For this project the following fields are relevant:
- Dynamics of tropical cyclones and their evolution in vertical shear flows
- Interaction of tropical cyclones with the midlatitude flow
- Modelling tropical cyclones using a hierarchy of numerical models
- Numerical solution of PDEs
- Goal oriented adaptive finite element methods
- Optimization, optimal control and parameter identification
- High performance computing and optimization on parallel platforms
- Designing the dynamical core of a general circulation model
- Structure preserving numerical schemes by employing Hamiltonian methods
- Working with unstructured grids
The project belongs to the DFG priority program 1276 MetStröm “Multiple Scales in Fluid Mechanics and Meteorology“.
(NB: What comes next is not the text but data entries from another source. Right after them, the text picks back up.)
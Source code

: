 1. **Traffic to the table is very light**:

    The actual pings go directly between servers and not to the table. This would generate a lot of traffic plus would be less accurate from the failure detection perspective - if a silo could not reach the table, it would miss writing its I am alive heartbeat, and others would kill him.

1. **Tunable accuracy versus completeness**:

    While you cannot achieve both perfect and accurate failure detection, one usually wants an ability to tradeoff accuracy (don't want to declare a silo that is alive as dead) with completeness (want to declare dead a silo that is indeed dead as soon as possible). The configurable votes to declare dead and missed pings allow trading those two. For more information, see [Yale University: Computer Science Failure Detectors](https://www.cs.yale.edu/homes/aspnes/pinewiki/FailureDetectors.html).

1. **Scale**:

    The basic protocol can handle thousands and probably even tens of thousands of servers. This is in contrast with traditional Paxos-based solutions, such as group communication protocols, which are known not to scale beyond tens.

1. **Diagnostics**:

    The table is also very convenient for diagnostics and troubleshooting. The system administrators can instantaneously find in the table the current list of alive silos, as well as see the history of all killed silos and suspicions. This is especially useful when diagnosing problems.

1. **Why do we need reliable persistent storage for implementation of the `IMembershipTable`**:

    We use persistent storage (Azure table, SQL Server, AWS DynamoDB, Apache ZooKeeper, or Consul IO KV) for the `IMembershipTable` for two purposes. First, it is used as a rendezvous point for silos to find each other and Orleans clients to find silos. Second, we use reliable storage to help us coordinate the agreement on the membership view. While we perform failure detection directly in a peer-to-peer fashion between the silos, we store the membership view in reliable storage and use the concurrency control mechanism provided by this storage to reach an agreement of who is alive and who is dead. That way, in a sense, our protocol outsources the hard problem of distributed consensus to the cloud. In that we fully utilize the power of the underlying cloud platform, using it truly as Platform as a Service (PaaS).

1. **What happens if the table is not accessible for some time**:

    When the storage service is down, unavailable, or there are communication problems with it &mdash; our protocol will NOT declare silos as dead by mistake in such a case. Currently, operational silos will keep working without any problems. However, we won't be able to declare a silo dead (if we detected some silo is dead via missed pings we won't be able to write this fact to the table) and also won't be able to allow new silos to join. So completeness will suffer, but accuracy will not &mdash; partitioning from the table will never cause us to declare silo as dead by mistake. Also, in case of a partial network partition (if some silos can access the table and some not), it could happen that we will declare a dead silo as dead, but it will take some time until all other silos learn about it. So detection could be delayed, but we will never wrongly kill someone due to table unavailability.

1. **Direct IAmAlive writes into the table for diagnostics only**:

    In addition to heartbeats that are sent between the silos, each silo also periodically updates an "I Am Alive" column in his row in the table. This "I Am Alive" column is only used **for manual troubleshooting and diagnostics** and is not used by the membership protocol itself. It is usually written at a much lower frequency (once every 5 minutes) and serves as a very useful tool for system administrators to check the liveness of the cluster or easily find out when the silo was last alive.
Numerical modelling of tropical cyclones requires a careful balance in the choice of appropriate model, discretization methods as well as an efficient methodology for the solution process. A main emphasis of this project is put on the design of goal oriented adaptive techniques towards automatic mesh adaptation both in time and space. A key issue is the ability to determine the influence of uncertainties in the initial conditions as well as the model and discretization error with respect to arbitrary physical quantities of interest. Important aspects are
- Definition of adequate goal functionals
- Analysis of the evaluation of the error estimator for time-varying problems
- Singular value decomposition (SVD)
- Efficient numerical methods
- Full adjoint-based sensitivity analysis in space and time
- Application of the multipleadaptivity methodologies (local mesh refinement, r-adaptivity)
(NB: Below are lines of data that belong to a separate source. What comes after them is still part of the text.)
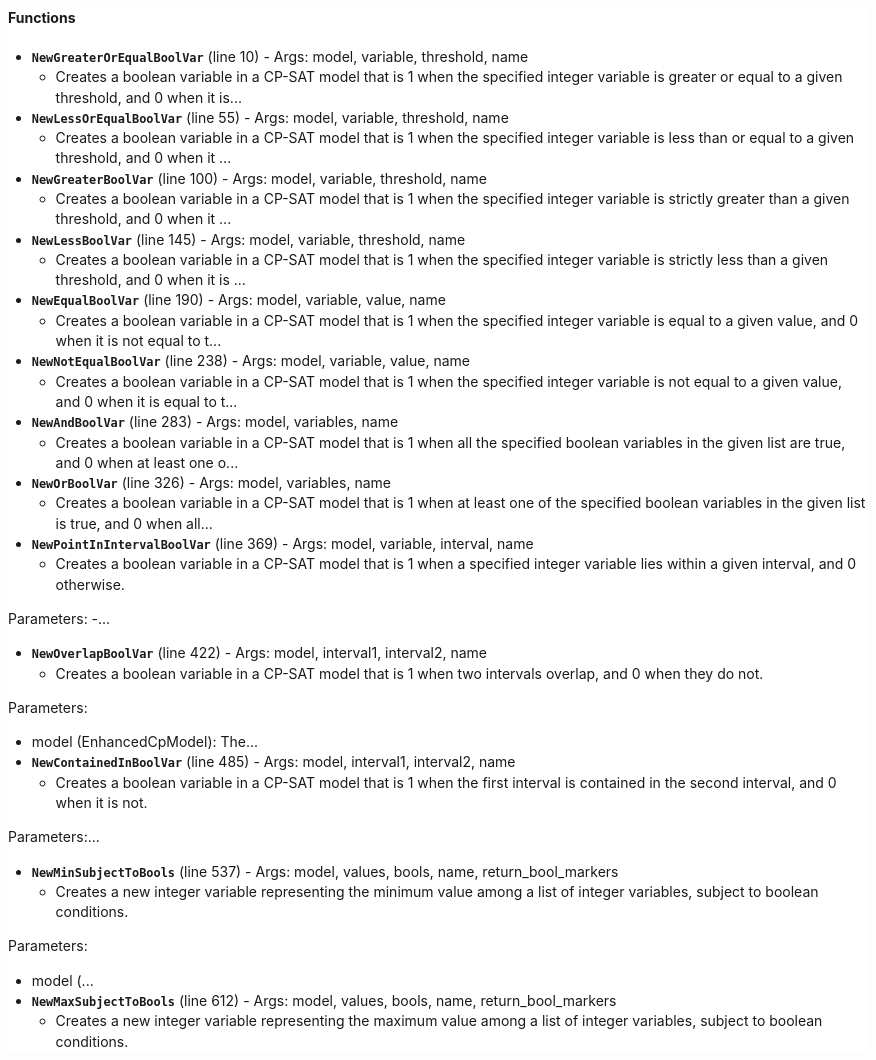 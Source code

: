 #### Functions

- **`NewGreaterOrEqualBoolVar`** (line 10) - Args: model, variable, threshold, name
  - Creates a boolean variable in a CP-SAT model that is 1 when the specified integer variable 
is greater or equal to a given threshold, and 0 when it is...
- **`NewLessOrEqualBoolVar`** (line 55) - Args: model, variable, threshold, name
  - Creates a boolean variable in a CP-SAT model that is 1 when the specified integer variable 
is less than or equal to a given threshold, and 0 when it ...
- **`NewGreaterBoolVar`** (line 100) - Args: model, variable, threshold, name
  - Creates a boolean variable in a CP-SAT model that is 1 when the specified integer variable 
is strictly greater than a given threshold, and 0 when it ...
- **`NewLessBoolVar`** (line 145) - Args: model, variable, threshold, name
  - Creates a boolean variable in a CP-SAT model that is 1 when the specified integer variable 
is strictly less than a given threshold, and 0 when it is ...
- **`NewEqualBoolVar`** (line 190) - Args: model, variable, value, name
  - Creates a boolean variable in a CP-SAT model that is 1 when the specified integer variable 
is equal to a given value, and 0 when it is not equal to t...
- **`NewNotEqualBoolVar`** (line 238) - Args: model, variable, value, name
  - Creates a boolean variable in a CP-SAT model that is 1 when the specified integer variable 
is not equal to a given value, and 0 when it is equal to t...
- **`NewAndBoolVar`** (line 283) - Args: model, variables, name
  - Creates a boolean variable in a CP-SAT model that is 1 when all the specified boolean variables 
in the given list are true, and 0 when at least one o...
- **`NewOrBoolVar`** (line 326) - Args: model, variables, name
  - Creates a boolean variable in a CP-SAT model that is 1 when at least one of the specified boolean variables 
in the given list is true, and 0 when all...
- **`NewPointInIntervalBoolVar`** (line 369) - Args: model, variable, interval, name
  - Creates a boolean variable in a CP-SAT model that is 1 when a specified integer variable lies within a given interval, and 0 otherwise.

Parameters:
-...
- **`NewOverlapBoolVar`** (line 422) - Args: model, interval1, interval2, name
  - Creates a boolean variable in a CP-SAT model that is 1 when two intervals overlap, and 0 when they do not.

Parameters:
- model (EnhancedCpModel): The...
- **`NewContainedInBoolVar`** (line 485) - Args: model, interval1, interval2, name
  - Creates a boolean variable in a CP-SAT model that is 1 when the first interval is contained in the second interval, and 0 when it is not.

Parameters:...
- **`NewMinSubjectToBools`** (line 537) - Args: model, values, bools, name, return_bool_markers
  - Creates a new integer variable representing the minimum value among a list of integer variables, subject to boolean conditions.

Parameters:
- model (...
- **`NewMaxSubjectToBools`** (line 612) - Args: model, values, bools, name, return_bool_markers
  - Creates a new integer variable representing the maximum value among a list of integer variables, subject to boolean conditions.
- Role of tropical-cyclone asymmetries and dynamical instabilities that influence both the intensity and motion of tropical cyclones
The project is partly funded by the DFG in the framework of the priority program 1276 MetStröm “Multiple Scales in Fluid Mechanics and Meteorology ”.
Engineering Mathematics and Computing Lab (EMCL)
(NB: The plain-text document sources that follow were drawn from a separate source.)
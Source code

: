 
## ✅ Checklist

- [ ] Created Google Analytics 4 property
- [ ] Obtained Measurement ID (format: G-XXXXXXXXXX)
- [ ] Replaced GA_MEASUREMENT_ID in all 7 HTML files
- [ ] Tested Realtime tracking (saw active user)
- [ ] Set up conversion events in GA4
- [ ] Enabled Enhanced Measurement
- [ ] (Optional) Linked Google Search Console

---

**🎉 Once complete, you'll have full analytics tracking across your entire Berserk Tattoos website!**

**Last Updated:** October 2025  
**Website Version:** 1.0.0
The Engineering Mathematics and Computing Lab (EMCL) headed by Prof. Dr. Vincent Heuveline is working on analysis, development and implementation of efficient numerical methods in scientific computing. Main focus is set to computational fluid dynamics (CFD), reactive flow problems, optimization and optimal control for partial differential equations, adaptive finite element methods, visualization and high performance computing.
Institute for Meteorology and Climate Research (IMK)
The Institute for Meteorology and Climate Research consists of four divisions. They work on atmospheric processes of the troposphere (IMK-TRO) as well as of atmospheric trace gases and remote sensing (IMK-ASD). A third division, the Atmospheric Aerosol Research (IMK-AAD) is jointly operated with the Institut für Umweltphysik of the University of Heidelberg. Since January 2002 the Institute of the research of the atmospheric environment, former part of the Fraunhofer Gesellschaft, has been a division of the IMK as IMK-IFU.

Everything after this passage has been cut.